Recipes by Camilo Hernandez and Bryant Murphy, Bistro Di  Bulala  I  Photos by Taylor Johnson

We love pomegranates — their color, their flavor and especially their versatility. Chef Camilo and Chef Bryant have perfected the pomegranate flavor game this November with a creamy risotto, grilled shrimp, tender ribeye … all with a pomegranate twist.
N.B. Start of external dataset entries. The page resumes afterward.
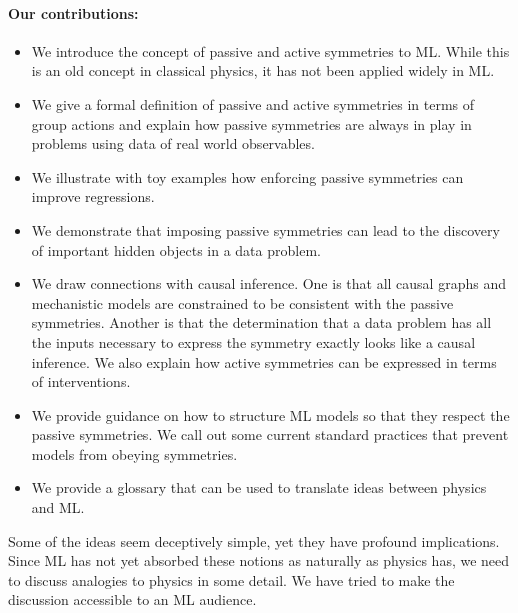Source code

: \documentclass[preprint]{article} %
\begin{document}
\paragraph{Our contributions:}
\begin{itemize}
\item
We introduce the concept of passive and active symmetries to ML.
While this is an old concept in classical physics, it has not been applied widely in ML.
\item
We give a formal definition of passive and active symmetries in terms of group actions and explain how passive symmetries are always in play in problems using data of real world observables.
\item
We illustrate with toy examples how enforcing passive symmetries can improve regressions. 
\item
We demonstrate that imposing passive symmetries can lead to the discovery of important hidden objects in a data problem.
\item
We draw connections with causal inference.
One is that all causal graphs and mechanistic models are constrained to be consistent with the passive symmetries.
Another is that the determination that a data problem has all the inputs necessary to express the symmetry exactly looks like a causal inference. 
We also explain how active symmetries can be expressed in terms of interventions.
\item 
We provide guidance on how to structure ML models so that they respect the passive symmetries. We call out some current standard practices that prevent models from obeying symmetries. 
\item
We provide a glossary that can be used to translate ideas between physics and ML. 
\end{itemize}
Some of the ideas seem deceptively simple, yet they have profound implications. Since ML has not yet absorbed these notions as naturally as physics has, we need to discuss analogies to physics in some detail. We have tried to make the discussion accessible to an ML audience.
\end{document}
With a little salt, sweet butter and heat, the only thing that you’ll be left wanting is more.

Fresh Pomegranate Risotto with Grilled Shrimp



  • Seeds of 1 fresh pomegranate
  • 6 ounces butter
  • 2 cups arborio rice
  • 3 cups white wine
  • Salt and pepper to taste
  • 6 cups chicken stock


Heat pan with butter at medium heat.

Add rice and brown 2 minutes.

Add the wine, salt and pepper, stirring until wine has evaporated.

Add chicken stock 1/2 cup at a time to keep starches from releasing at one time.

Stir and repeat until rice is creamy.

Add 2 ounces of pomegranate seeds

Grilled Shrimp


  • 14 ounces shrimp
  • 3 tablespoons olive oil
  • 1/2 teaspoon garlic
  • 1/2 teaspoon red pepper flakes
  • 1/2 teaspoon parsley


In a bowl, toss shrimp with the olive oil.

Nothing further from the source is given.